▶ _Work item_: Search the entries below for "access". Report each line where it occurs.
The data START
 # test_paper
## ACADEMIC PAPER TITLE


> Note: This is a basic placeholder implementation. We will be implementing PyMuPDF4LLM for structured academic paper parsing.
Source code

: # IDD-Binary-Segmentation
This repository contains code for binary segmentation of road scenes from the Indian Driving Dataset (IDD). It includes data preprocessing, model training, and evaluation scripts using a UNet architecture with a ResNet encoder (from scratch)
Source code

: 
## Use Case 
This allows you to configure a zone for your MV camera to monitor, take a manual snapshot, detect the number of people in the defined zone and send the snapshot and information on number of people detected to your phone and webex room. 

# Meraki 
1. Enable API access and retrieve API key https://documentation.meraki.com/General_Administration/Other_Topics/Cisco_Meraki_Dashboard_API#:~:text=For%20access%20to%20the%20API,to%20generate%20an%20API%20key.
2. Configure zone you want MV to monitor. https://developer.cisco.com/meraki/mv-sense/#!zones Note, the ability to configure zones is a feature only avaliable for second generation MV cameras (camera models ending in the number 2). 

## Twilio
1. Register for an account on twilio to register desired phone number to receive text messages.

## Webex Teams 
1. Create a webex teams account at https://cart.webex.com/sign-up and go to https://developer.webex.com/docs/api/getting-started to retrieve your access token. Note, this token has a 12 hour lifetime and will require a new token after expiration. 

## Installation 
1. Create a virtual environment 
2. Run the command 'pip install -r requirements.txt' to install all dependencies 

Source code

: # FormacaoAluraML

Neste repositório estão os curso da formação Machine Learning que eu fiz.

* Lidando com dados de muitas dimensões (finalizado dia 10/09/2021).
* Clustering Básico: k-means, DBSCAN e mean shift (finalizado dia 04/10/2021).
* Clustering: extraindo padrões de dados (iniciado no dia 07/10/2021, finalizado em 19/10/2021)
The data END
▶ _Exercise response_:
1. Enable API access and retrieve API key https://documentation.meraki.com/General_Administration/Other_Topics/Cisco_Meraki_Dashboard_API#:~:text=For%20access%20to%20the%20API,to%20generate%20an%20API%20key.
1. Create a webex teams account at https://cart.webex.com/sign-up and go to https://developer.webex.com/docs/api/getting-started to retrieve your access token. Note, this token has a 12 hour lifetime and will require a new token after expiration. 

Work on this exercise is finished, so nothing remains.